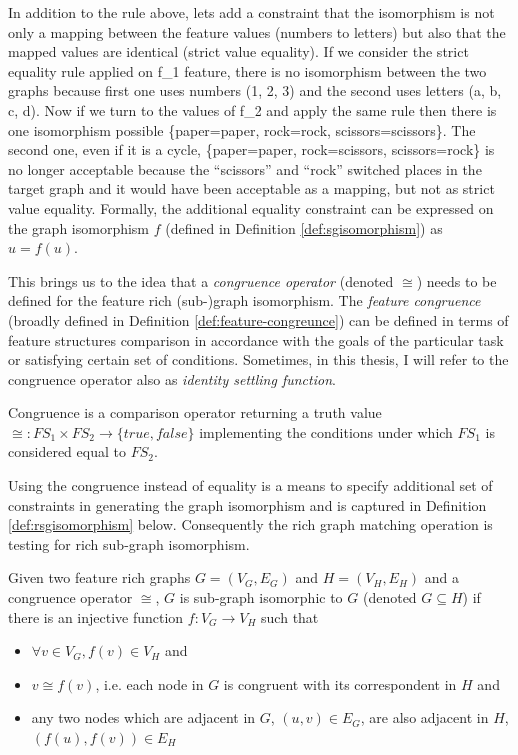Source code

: In addition to the rule above, lets add a constraint that the isomorphism is not only a mapping between the feature values (numbers to letters) but also that the mapped values are identical (strict value equality). 
If we consider the strict equality rule applied on f_1 feature, there is no isomorphism between the two graphs because first one uses numbers (1, 2, 3) and the second uses letters (a, b, c, d). Now if we turn to the values of f_2 and apply the same rule then there is one isomorphism possible \{paper=paper, rock=rock, scissors=scissors\}. The second one, even if it is a cycle, \{paper=paper, rock=scissors, scissors=rock\} is no longer acceptable because the ``scissors'' and ``rock'' switched places in the target graph and it would have been acceptable as a mapping, but not as strict value equality. Formally, the additional equality constraint can be expressed on the graph isomorphism $f$ (defined in Definition \ref{def:sgisomorphism}) as $u=f(u)$.

This brings us to the idea that a \textit{congruence operator} (denoted $\cong$) needs to be defined for the feature rich (sub-)graph isomorphism. The \textit{feature congruence} (broadly defined in Definition \ref{def:feature-congreunce}) can be defined in terms of feature structures comparison in accordance with the goals of the particular task or satisfying certain set of conditions. Sometimes, in this thesis, I will refer to the congruence operator also as \textit{identity settling function}. 

\begin{definition}[Congruence]\label{def:feature-congreunce}
    Congruence is a comparison operator returning a truth value $\cong: 
    FS_1 \times FS_2 \rightarrow \{true, false\}$ implementing the conditions under which $FS_1$ is considered equal to $FS_2$.
\end{definition}

Using the congruence instead of equality is a means to specify additional set of constraints in generating the graph isomorphism and is captured in Definition \ref{def:rsgisomorphism} below. Consequently the rich graph matching operation is testing for rich sub-graph isomorphism. 

\begin{definition}\label{def:rsgisomorphism}
    Given two feature rich graphs $G=(V_G,E_G)$ and $H=(V_H,E_H)$ and a congruence operator $\cong$, $G$ is sub-graph isomorphic to $G$ (denoted $G \subseteq H$) if there is an injective function $f:V_G \rightarrow V_H$ such that
    \begin{itemize}
        \item $\forall v \in V_G, f(v) \in V_H$ and
        \item $v \cong f(v)$, i.e. each node in $G$ is congruent with its correspondent in $H$ and
        \item any two nodes which are adjacent in $G$, $(u,v) \in E_G$, are also adjacent in $H$, $(f(u), f(v)) \in E_H $
    \end{itemize}
\end{definition}


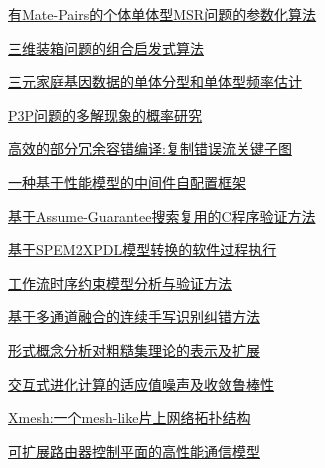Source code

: \documentclass[a4paper]{article}
\begin{document}
\href{http://www.jos.org.cn/ch/reader/download_pdf.aspx?file_no=20070902&year_id=2007&quarter_id=9&falg=1}{有Mate-Pairs的个体单体型MSR问题的参数化算法}

\href{http://www.jos.org.cn/ch/reader/download_pdf.aspx?file_no=20070903&year_id=2007&quarter_id=9&falg=1}{三维装箱问题的组合启发式算法}

\href{http://www.jos.org.cn/ch/reader/download_pdf.aspx?file_no=20070904&year_id=2007&quarter_id=9&falg=1}{三元家庭基因数据的单体分型和单体型频率估计}

\href{http://www.jos.org.cn/ch/reader/download_pdf.aspx?file_no=20070905&year_id=2007&quarter_id=9&falg=1}{P3P问题的多解现象的概率研究}

\href{http://www.jos.org.cn/ch/reader/download_pdf.aspx?file_no=20070906&year_id=2007&quarter_id=9&falg=1}{高效的部分冗余容错编译:复制错误流关键子图}

\href{http://www.jos.org.cn/ch/reader/download_pdf.aspx?file_no=20070907&year_id=2007&quarter_id=9&falg=1}{一种基于性能模型的中间件自配置框架}

\href{http://www.jos.org.cn/ch/reader/download_pdf.aspx?file_no=20070908&year_id=2007&quarter_id=9&falg=1}{基于Assume-Guarantee搜索复用的C程序验证方法}

\href{http://www.jos.org.cn/ch/reader/download_pdf.aspx?file_no=20070909&year_id=2007&quarter_id=9&falg=1}{基于SPEM2XPDL模型转换的软件过程执行}

\href{http://www.jos.org.cn/ch/reader/download_pdf.aspx?file_no=20070910&year_id=2007&quarter_id=9&falg=1}{工作流时序约束模型分析与验证方法}

\href{http://www.jos.org.cn/ch/reader/download_pdf.aspx?file_no=20070911&year_id=2007&quarter_id=9&falg=1}{基于多通道融合的连续手写识别纠错方法}

\href{http://www.jos.org.cn/ch/reader/download_pdf.aspx?file_no=20070912&year_id=2007&quarter_id=9&falg=1}{形式概念分析对粗糙集理论的表示及扩展}

\href{http://www.jos.org.cn/ch/reader/download_pdf.aspx?file_no=20070913&year_id=2007&quarter_id=9&falg=1}{交互式进化计算的适应值噪声及收敛鲁棒性}

\href{http://www.jos.org.cn/ch/reader/download_pdf.aspx?file_no=20070914&year_id=2007&quarter_id=9&falg=1}{Xmesh:一个mesh-like片上网络拓扑结构}

\href{http://www.jos.org.cn/ch/reader/download_pdf.aspx?file_no=20070915&year_id=2007&quarter_id=9&falg=1}{可扩展路由器控制平面的高性能通信模型}
\end{document}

■ ■ ■ ■ ■ ■ ■

### Assignment
For an answer, give a copy of every line in the listing that holds the word "rsgisomorphism".

### Answer space
Using the congruence instead of equality is a means to specify additional set of constraints in generating the graph isomorphism and is captured in Definition \ref{def:rsgisomorphism} below. Consequently the rich graph matching operation is testing for rich sub-graph isomorphism. 
\begin{definition}\label{def:rsgisomorphism}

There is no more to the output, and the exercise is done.